Japanese yen banknotes (見本 means "sample")
Japanese yen banknotes (見本 means "sample") (Photo: Wikimedia Commons)
  • 1,000 yen (sen-en)

    • The design is printed in blue.

    • The front of the current banknote features a portrait of Hideyo Noguchi, a bacteriologist famous for his groundbreaking research on syphilis and yellow fever.

    • The back of the current banknote features Mount Fuji and Lake Motosu, flanked with cherry blossoms.

  • 2,000 yen (nisen-en)

    • The design is printed in green.

    • It was issued in 2000 to commemorate the millennium, as well as the 26th G8 Summit, held in Okinawa.

    • The front of the banknote features the Shurei-mon, one of the main gates of the Okinawan castle Shuri-jyo.

    • The back features a scene from the Tale of Genji and a portrait of the author, Murasaki Shikibu.
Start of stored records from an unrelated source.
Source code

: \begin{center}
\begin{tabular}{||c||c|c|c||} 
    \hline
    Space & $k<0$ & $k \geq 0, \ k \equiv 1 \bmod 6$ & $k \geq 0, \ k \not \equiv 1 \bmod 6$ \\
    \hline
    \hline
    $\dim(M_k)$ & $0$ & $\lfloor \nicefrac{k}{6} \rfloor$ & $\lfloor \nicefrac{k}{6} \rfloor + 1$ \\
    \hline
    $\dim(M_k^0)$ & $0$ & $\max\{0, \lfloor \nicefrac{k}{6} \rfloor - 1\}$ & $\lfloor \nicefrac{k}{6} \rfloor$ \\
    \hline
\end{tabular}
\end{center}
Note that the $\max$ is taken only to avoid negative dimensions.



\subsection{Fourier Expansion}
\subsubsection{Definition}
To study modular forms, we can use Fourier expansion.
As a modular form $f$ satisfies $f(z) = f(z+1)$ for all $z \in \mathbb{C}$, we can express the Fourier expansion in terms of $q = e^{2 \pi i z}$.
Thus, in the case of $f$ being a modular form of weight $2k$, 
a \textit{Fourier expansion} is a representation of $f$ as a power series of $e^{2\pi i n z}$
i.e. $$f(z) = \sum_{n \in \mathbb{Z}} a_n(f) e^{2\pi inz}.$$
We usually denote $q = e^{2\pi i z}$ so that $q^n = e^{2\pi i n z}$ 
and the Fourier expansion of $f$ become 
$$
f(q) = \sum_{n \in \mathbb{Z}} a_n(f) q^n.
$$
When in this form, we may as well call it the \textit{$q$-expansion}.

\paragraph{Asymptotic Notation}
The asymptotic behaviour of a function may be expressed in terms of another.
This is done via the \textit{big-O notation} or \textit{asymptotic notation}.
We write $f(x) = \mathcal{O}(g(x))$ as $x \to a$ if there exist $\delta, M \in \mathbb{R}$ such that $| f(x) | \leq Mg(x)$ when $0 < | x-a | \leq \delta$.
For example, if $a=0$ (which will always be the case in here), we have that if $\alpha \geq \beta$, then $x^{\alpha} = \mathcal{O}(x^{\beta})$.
    • Due to its limited number, 2,000 yen bills are considered a novelty in Japan.

  • 5,000 yen (gosen-en)

    • The design is printed in purple.

    • The current design of the front features Ichiyo Higuchi, the first prominent Japanese female author.

    • The current design of the back is the “Kakitsubata-zu,” a painting of irises by Ogata Korin.

  • 10,000 yen (ichiman-en)

    • The design is printed in brown.

    • The front of the current banknote features a portrait of Fukuzawa Yukichi, the founder of Keio University.

    • The back features the phoenix statue from Byodo-in.